» YOUR ASSIGNMENT: The requested output is every line from the one with "UPDATED PREVIEW VIDEO COMING SOON" through the last line below, printed exactly.

» ENTRIES SUPPLIED:
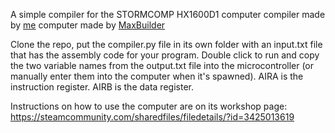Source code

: A simple compiler for the STORMCOMP HX1600D1 computer 
compiler made by [me](https://steamcommunity.com/id/minecrafter8001/)
computer made by [MaxBuilder](https://steamcommunity.com/profiles/76561198145551187) 

Clone the repo, put the compiler.py file in its own folder with an input.txt file that has the assembly code for your program.
Double click to run and copy the two variable names from the output.txt file into the microcontroller (or manually enter them into the computer when it's spawned).
AIRA is the instruction register.
AIRB is the data register.

Instructions on how to use the computer are on its workshop page:
https://steamcommunity.com/sharedfiles/filedetails/?id=3425013619
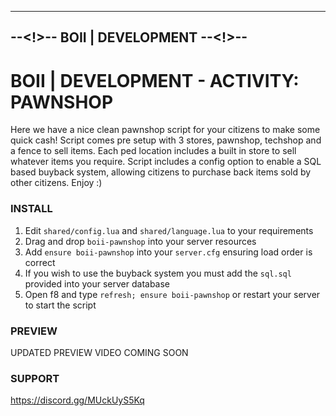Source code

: ----------------------------------
--<!>-- BOII | DEVELOPMENT --<!>--
----------------------------------

# BOII | DEVELOPMENT - ACTIVITY: PAWNSHOP 

Here we have a nice clean pawnshop script for your citizens to make some quick cash!
Script comes pre setup with 3 stores, pawnshop, techshop and a fence to sell items.
Each ped location includes a built in store to sell whatever items you require.
Script includes a config option to enable a SQL based buyback system, allowing citizens to purchase back items sold by other citizens.
Enjoy :)

### INSTALL

1) Edit `shared/config.lua` and `shared/language.lua` to your requirements
2) Drag and drop `boii-pawnshop` into your server resources
3) Add `ensure boii-pawnshop` into your `server.cfg` ensuring load order is correct
4) If you wish to use the buyback system you must add the `sql.sql` provided into your server database
5) Open f8 and type `refresh; ensure boii-pawnshop` or restart your server to start the script

### PREVIEW
UPDATED PREVIEW VIDEO COMING SOON   

### SUPPORT
https://discord.gg/MUckUyS5Kq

» RESPONSE BELOW:
UPDATED PREVIEW VIDEO COMING SOON   

### SUPPORT
https://discord.gg/MUckUyS5Kq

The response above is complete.